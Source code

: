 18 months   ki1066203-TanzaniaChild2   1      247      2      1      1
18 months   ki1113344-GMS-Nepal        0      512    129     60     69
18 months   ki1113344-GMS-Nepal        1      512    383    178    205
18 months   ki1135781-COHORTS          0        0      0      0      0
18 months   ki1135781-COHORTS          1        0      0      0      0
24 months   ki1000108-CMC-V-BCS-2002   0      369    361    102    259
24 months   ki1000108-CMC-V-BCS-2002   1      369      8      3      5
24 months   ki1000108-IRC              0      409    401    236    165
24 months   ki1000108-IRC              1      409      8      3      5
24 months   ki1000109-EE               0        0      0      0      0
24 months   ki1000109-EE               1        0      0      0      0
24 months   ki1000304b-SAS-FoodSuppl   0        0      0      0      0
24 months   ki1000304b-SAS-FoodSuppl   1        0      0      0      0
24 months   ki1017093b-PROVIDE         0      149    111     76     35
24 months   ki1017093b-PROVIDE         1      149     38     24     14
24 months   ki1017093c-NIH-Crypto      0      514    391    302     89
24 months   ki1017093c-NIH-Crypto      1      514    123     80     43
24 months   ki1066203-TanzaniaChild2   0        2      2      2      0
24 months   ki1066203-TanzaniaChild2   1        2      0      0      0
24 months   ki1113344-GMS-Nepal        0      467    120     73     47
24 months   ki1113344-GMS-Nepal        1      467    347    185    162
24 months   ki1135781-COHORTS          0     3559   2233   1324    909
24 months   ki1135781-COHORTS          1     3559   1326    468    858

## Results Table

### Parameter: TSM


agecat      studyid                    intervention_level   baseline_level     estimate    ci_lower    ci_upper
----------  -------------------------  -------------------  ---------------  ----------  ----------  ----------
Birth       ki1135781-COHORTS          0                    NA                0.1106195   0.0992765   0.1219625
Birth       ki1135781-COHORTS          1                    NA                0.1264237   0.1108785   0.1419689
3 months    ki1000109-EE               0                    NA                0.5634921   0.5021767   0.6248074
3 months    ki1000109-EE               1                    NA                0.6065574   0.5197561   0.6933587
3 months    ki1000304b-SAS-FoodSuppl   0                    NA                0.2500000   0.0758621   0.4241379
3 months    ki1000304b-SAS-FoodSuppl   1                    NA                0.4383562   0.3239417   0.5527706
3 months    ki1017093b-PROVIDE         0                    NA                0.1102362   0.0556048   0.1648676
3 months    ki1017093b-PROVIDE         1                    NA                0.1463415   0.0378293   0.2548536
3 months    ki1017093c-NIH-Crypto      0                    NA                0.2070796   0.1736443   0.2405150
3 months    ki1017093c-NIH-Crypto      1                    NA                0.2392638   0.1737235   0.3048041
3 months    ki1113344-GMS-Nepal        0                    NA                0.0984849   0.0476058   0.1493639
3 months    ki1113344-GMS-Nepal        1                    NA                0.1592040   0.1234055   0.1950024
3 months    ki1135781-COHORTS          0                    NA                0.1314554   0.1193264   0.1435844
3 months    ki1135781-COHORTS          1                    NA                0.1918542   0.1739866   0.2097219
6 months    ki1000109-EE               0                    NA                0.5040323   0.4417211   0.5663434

*Exercise:* Your answer must be a single number: the count of lines in the data that contain the string "Nepal".

*Exercise response:* 6